The strong inclination of today’s medical practice towards excellency, reducing errors and cost effectiveness is pertinent. Evidence based medicine, best practice treatment schemes, and software tools that help comprehend patient uniqueness and avoid harmful and unnecessary errors are important attempts of improving health care and lowering costs. Medical facilitation asserts that the classic scientific formulation that only reason and objectivism are valid needs to be extended with an understanding that the human psyche is part of the living system and the objective can not function without the subjective. Communication with patients must address the subjective as well as the objective aspects of the relationship between clinician and patient. A communication model based on awareness and an uncertainty principle reminds clinicians that they operate with incomplete and unknowable data and in the contexts of many simultaneous subjective states of being. In this context knowledge is nothing but a role that can be shared and that coexists with uncertainty, vulnerability and openness to the unknown. This new model relies more on awareness than expertise and includes the health care professionals’ uncertainty and vulnerability as an important key to an improved communication and relationship. The internalized medical values of excellency and effectiveness contribute to a sense of inner oppression for health care professionals. The constant pressure of having to live up to these values and the fact that nobody will fully succeed to achieve these elitist standards contributes to the high strain of medical professionals and may lead to unnecessary errors. Uncertainty and vulnerability complement the oppressive values and help establish a healthier environment for both clinicians and patients.

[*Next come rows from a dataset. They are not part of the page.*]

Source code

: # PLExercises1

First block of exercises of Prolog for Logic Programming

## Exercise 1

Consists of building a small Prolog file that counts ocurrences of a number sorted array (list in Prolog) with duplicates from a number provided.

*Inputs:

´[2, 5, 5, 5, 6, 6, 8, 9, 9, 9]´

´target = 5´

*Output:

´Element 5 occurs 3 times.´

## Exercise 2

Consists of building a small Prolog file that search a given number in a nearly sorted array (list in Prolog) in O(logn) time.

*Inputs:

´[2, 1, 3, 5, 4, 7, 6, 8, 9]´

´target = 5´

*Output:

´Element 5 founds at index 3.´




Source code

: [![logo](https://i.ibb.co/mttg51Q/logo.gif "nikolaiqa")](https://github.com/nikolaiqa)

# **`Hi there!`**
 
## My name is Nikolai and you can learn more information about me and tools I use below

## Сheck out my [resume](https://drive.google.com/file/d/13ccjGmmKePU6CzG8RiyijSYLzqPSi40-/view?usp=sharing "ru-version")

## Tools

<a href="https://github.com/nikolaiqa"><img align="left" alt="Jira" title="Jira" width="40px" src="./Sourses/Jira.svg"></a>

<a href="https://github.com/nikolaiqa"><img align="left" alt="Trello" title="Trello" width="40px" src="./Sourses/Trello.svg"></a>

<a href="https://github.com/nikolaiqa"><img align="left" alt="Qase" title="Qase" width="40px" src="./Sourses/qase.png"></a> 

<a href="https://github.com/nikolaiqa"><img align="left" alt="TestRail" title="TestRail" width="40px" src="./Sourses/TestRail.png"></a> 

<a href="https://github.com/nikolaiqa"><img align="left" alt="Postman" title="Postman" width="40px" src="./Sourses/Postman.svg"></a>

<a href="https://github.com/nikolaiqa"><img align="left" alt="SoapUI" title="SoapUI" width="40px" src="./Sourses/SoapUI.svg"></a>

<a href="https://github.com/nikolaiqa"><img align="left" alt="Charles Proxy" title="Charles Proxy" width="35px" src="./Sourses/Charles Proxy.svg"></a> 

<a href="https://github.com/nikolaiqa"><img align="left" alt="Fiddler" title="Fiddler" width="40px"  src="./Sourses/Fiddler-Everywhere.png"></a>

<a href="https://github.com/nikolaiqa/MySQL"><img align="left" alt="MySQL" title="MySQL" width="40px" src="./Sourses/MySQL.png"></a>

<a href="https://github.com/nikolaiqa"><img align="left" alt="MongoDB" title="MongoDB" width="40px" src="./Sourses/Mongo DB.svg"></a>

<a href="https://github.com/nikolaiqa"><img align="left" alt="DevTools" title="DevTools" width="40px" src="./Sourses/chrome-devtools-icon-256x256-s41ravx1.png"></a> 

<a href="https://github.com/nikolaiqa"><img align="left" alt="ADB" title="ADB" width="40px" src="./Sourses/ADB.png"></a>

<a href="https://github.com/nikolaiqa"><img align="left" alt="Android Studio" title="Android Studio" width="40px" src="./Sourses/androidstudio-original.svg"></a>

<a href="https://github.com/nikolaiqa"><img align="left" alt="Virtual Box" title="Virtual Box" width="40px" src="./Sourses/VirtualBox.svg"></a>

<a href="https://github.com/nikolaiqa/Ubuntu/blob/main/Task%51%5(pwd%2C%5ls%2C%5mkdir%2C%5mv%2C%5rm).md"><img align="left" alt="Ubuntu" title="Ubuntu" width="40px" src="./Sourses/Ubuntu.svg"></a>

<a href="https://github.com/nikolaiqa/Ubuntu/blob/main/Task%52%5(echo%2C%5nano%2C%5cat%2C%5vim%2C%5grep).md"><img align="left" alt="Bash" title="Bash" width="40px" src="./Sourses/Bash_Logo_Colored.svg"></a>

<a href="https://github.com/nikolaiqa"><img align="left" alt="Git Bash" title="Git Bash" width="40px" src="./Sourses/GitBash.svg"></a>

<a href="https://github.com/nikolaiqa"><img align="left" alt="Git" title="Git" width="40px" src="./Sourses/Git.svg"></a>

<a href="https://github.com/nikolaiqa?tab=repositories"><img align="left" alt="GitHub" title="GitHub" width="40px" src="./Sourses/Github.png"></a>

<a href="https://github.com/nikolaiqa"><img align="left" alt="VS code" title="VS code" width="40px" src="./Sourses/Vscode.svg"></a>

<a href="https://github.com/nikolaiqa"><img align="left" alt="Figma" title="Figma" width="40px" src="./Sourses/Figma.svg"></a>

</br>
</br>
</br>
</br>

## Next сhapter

Understanding of patients requires the clinician to develop an awareness of the diversity of experiential backgrounds and how they affect relationship and communication. It requires experiential fluidity and openness to an ongoing learning process of viewing the clients’ lives through alternative metaphorical and cultural lenses.

Medical facilitation envisions that for the clinician to do justice to her dual role she has to become a communication expert too. Beside technical development, new communication and relationship awareness has to be integrated into the therapeutic setting. Medical facilitation stresses the importance and primacy of communication and the clinician-patient relationship. The integration of an adult education paradigm sees the relationship as a form of a learning community in which the clinician is interested in her clients’ individual cultures and experiential backgrounds.